Mitología y sangre

Kratos llega a PSP para recuperar su incuestionable trono en la portátil de Sony. Una nueva aventura que recupera la jugabilidad de Chains of Olympus aunque con novedades dignas de ser ensalzadas.

A estas alturas, seguro que casi todo el mundo sabe qué puede ofrecerle una entrega de la serie God of War (lleva con nosotros desde los tiempos de PS2). Y también el nivel que suelen tener los títulos portátiles desarrollados por el estudio Ready at Dawn (Daxter). Pero aún así, el estudio se ha esforzado de nuevo para ofrecer una aventura que ha vuelto a pulir los límites técnicos de PSP hasta límites insospechados.

Venganza olímpica

Suma y sigue. God of War Ghost of Sparta sigue todos los patrones ya conocidos dentro de la serie de Sony. Es decir, que ofrece una intensa mezcla de exploración, plataformas, puzles y, sobre todo, violentos combates contra todo tipo de enemigos, entre los que destacan unos enemigos finales como no habíamos visto nunca en una portátil. En estos últimos no faltan las escenas violentas o las secuencias de botones. O sea, que nos encontramos con lo habitual en la franquicia, por lo que este título es de todo menos innovador. Ahora bien, para qué cambiar nada cuando funciona…

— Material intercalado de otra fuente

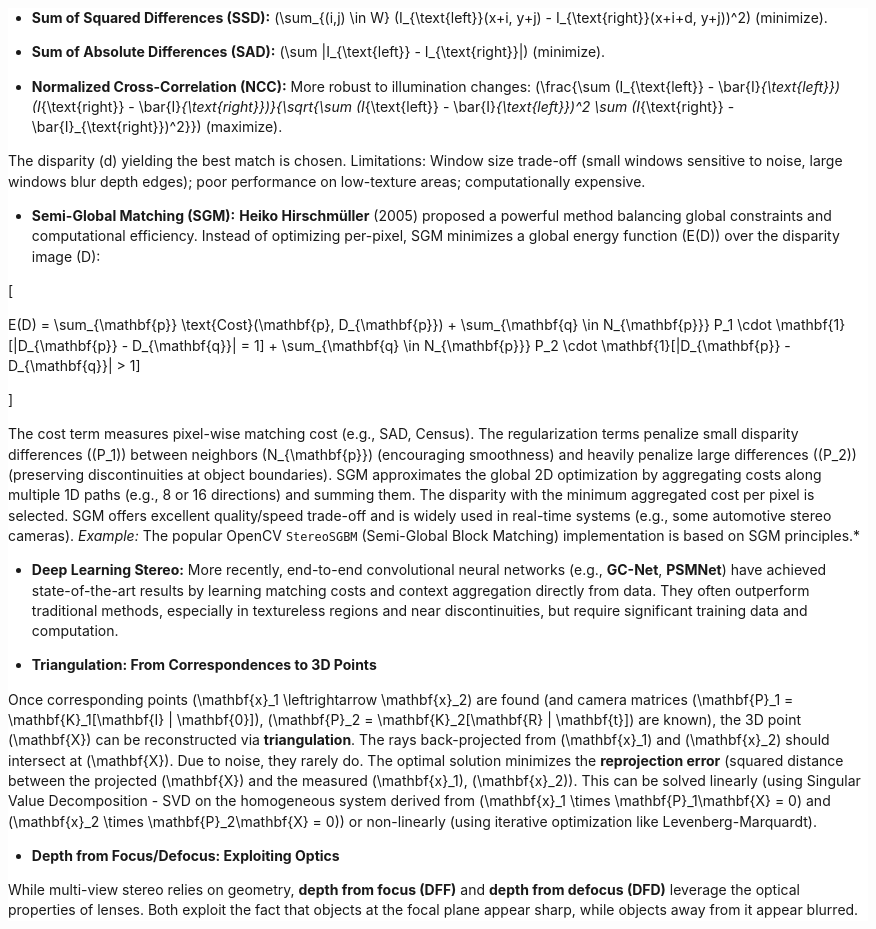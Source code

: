 *   **Sum of Squared Differences (SSD):** \(\sum_{(i,j) \in W} (I_{\text{left}}(x+i, y+j) - I_{\text{right}}(x+i+d, y+j))^2\) (minimize).

*   **Sum of Absolute Differences (SAD):** \(\sum |I_{\text{left}} - I_{\text{right}}|\) (minimize).

*   **Normalized Cross-Correlation (NCC):** More robust to illumination changes: \(\frac{\sum (I_{\text{left}} - \bar{I}_{\text{left}})(I_{\text{right}} - \bar{I}_{\text{right}})}{\sqrt{\sum (I_{\text{left}} - \bar{I}_{\text{left}})^2 \sum (I_{\text{right}} - \bar{I}_{\text{right}})^2}}\) (maximize).

The disparity \(d\) yielding the best match is chosen. Limitations: Window size trade-off (small windows sensitive to noise, large windows blur depth edges); poor performance on low-texture areas; computationally expensive.

*   **Semi-Global Matching (SGM):** **Heiko Hirschmüller** (2005) proposed a powerful method balancing global constraints and computational efficiency. Instead of optimizing per-pixel, SGM minimizes a global energy function \(E(D)\) over the disparity image \(D\):

\[

E(D) = \sum_{\mathbf{p}} \text{Cost}(\mathbf{p}, D_{\mathbf{p}}) + \sum_{\mathbf{q} \in N_{\mathbf{p}}} P_1 \cdot \mathbf{1}[|D_{\mathbf{p}} - D_{\mathbf{q}}| = 1] + \sum_{\mathbf{q} \in N_{\mathbf{p}}} P_2 \cdot \mathbf{1}[|D_{\mathbf{p}} - D_{\mathbf{q}}| > 1]

\]

The cost term measures pixel-wise matching cost (e.g., SAD, Census). The regularization terms penalize small disparity differences (\(P_1\)) between neighbors \(N_{\mathbf{p}}\) (encouraging smoothness) and heavily penalize large differences (\(P_2\)) (preserving discontinuities at object boundaries). SGM approximates the global 2D optimization by aggregating costs along multiple 1D paths (e.g., 8 or 16 directions) and summing them. The disparity with the minimum aggregated cost per pixel is selected. SGM offers excellent quality/speed trade-off and is widely used in real-time systems (e.g., some automotive stereo cameras). *Example:* The popular OpenCV `StereoSGBM` (Semi-Global Block Matching) implementation is based on SGM principles.*

*   **Deep Learning Stereo:** More recently, end-to-end convolutional neural networks (e.g., **GC-Net**, **PSMNet**) have achieved state-of-the-art results by learning matching costs and context aggregation directly from data. They often outperform traditional methods, especially in textureless regions and near discontinuities, but require significant training data and computation.

*   **Triangulation: From Correspondences to 3D Points**

Once corresponding points \(\mathbf{x}_1 \leftrightarrow \mathbf{x}_2\) are found (and camera matrices \(\mathbf{P}_1 = \mathbf{K}_1[\mathbf{I} | \mathbf{0}]\), \(\mathbf{P}_2 = \mathbf{K}_2[\mathbf{R} | \mathbf{t}]\) are known), the 3D point \(\mathbf{X}\) can be reconstructed via **triangulation**. The rays back-projected from \(\mathbf{x}_1\) and \(\mathbf{x}_2\) should intersect at \(\mathbf{X}\). Due to noise, they rarely do. The optimal solution minimizes the **reprojection error** (squared distance between the projected \(\mathbf{X}\) and the measured \(\mathbf{x}_1\), \(\mathbf{x}_2\)). This can be solved linearly (using Singular Value Decomposition - SVD on the homogeneous system derived from \(\mathbf{x}_1 \times \mathbf{P}_1\mathbf{X} = 0\) and \(\mathbf{x}_2 \times \mathbf{P}_2\mathbf{X} = 0\)) or non-linearly (using iterative optimization like Levenberg-Marquardt).

*   **Depth from Focus/Defocus: Exploiting Optics**

While multi-view stereo relies on geometry, **depth from focus (DFF)** and **depth from defocus (DFD)** leverage the optical properties of lenses. Both exploit the fact that objects at the focal plane appear sharp, while objects away from it appear blurred.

Lo que sí cambian son ciertos aspectos jugables, que en este caso los chicos de Ready at Dawn han decidido incluir para ofrecer algo más de variedad en el desarrollo, especialmente durante las luchas. Por ejemplo Kratos es, por primera vez en toda la serie, capaz de llevar a cabo un movimiento de defensa (un placaje, para entendernos), usar escudo o tener nuevas armas, muchas de ellas sacadas de la propio mitología griega, claro. Y estas sensibles innovaciones hacen que el juego gane en profundidad y sea menos “machacabotones” de lo habitual en la serie.

Una vez más, God of War vuelve a apostar por la intensidad y no por la duración. La campaña principal de Ghost of Sparta apenas ronda las siete horas (aunque se hace incluso más corto), pero hay que reconocer que durante las mismas la aventura no nos concede ni un segundo de descanso: peleas, saltos, zambullidas, escaladas… el juego sigue siendo un auténtico festival de acción.

Nada se le puede reprochar tampoco en lo concerniente al apartado técnico. Está claro que Ready at Dawn le ha cogido el truquillo a eso de programar para la portátil, y han conseguido ofrecer unos gráficos que hace tan solo unos años hubiesen sido impensables en PSP. Si el anterior Chains of Olympus ya era destacable, en este caso lo mejora: el aspecto de Kratos, el que presentan los enemigos o los efectos que salpican la aventura son realmente llamativos. Sin duda se trata de uno de los juegos más espectaculares a nivel visual de todo el catálogo de la portátil. Por su parte, el doblaje en castellano y la banda sonora, épica y contundente, consiguen ambientar adecuadamente las partidas.

En definitiva, estamos ante un nuevo God of War que, sin aportar demasiado a la saga o al género de la acción, sí que sabe cómo encandilar a los seguidores de Kratos.